Long-haul trucking's days may be numbered.
Trucking itself isn't going anywhere - in fact it's projected to grab a bigger share of the transportation market, which includes rail, air, water and ground transport, according to an American Trucking Associations forecast.
But the weekslong trips on which Chattanooga-based U.S. Xpress and crosstown rival Covenant Transport built their business are destined to fade away, as demographics change the face of truck driving, U.S. Xpress co-Chairman Max Fuller predicted Friday.
Just to fulfill its current obligations, the industry must hire 150,000 additional drivers immediately, Fuller said. If the economy grows by just 2 percent, the additional demand for goods could result in a shortage of 400,000 drivers as increasing retail orders strain the system.
"If the economy turns around in six months, we are in deep trouble because it could take four years to fix this issue," Fuller said.
The average age of truck drivers is now 48, and a fifth of all drivers are projected to leave the industry over the next 15 years, ATA statistics show.
New drivers aren't showing up to take their place.
"The old mossback driver that has driven freight all over the country is going away," Fuller said. "The next generation is going to be a challenge."
In the old days, drivers would be gone for weeks at a time on cross-country trips to California and back.
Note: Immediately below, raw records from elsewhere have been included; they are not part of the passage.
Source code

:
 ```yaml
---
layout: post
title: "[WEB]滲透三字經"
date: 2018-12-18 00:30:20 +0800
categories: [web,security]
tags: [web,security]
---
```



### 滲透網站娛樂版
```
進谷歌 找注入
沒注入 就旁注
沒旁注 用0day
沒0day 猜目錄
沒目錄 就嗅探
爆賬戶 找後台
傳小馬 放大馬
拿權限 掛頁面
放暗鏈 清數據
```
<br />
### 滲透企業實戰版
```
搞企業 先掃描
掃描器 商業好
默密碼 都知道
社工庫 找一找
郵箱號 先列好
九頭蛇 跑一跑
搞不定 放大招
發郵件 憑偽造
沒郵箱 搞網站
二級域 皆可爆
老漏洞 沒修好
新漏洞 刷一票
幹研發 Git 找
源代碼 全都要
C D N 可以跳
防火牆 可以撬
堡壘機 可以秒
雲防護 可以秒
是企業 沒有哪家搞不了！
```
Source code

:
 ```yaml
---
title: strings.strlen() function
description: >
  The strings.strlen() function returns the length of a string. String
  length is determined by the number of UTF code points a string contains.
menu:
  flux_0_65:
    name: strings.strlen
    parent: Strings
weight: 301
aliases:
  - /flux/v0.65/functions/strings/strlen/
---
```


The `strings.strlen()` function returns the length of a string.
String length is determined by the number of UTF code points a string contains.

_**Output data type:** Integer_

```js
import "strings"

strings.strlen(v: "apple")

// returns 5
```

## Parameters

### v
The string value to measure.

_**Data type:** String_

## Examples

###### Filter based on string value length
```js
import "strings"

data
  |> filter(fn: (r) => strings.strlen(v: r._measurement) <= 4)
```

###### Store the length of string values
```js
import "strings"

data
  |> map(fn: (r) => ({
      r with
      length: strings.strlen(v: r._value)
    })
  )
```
Popular demand for more time at home has reduced the average trip to three or four days, he said.
"That's not good enough for the next generation," Fuller said. "Now, they're going to want to be home every other night, or even every night."
It could require shorter hops to regional hubs along with higher wages to attract workers away from other industries that typically send employees home every evening, officials predict.
But U.S. Xpress is trying new techniques to bring more young workers into the fold that may hold down short-term costs.
A partnership with Chattanooga State Community College allows students to train for 12 weeks, and virtually guarantees them a job on graduation, said Claude Ramsey, deputy governor of Tennessee.
"Part of our success has been our ability to say to a company or industry, 'If you come to Hamilton County or Chattanooga, we'll come up with a program and train your employees,'" Ramsey said.
Still, it's not enough. While 60 percent of student fees are subsidized through lottery revenue, more money is needed to meet the demand for drivers, trucking officials said.
Efforts to goad federal lawmakers into laying out money for additional training, however, have fallen on deaf ears, said Pat Quinn, co-chairman of U.S. Xpress.
As a result, the transportation industry may have no choice but to raise salaries, then raise freight rates. That would hit consumers in the wallet.
"You almost have to have a crisis where there's no more toilet paper on the shelves," Quinn said. "It's disgusting to find that we can't do the right thing. These are investments."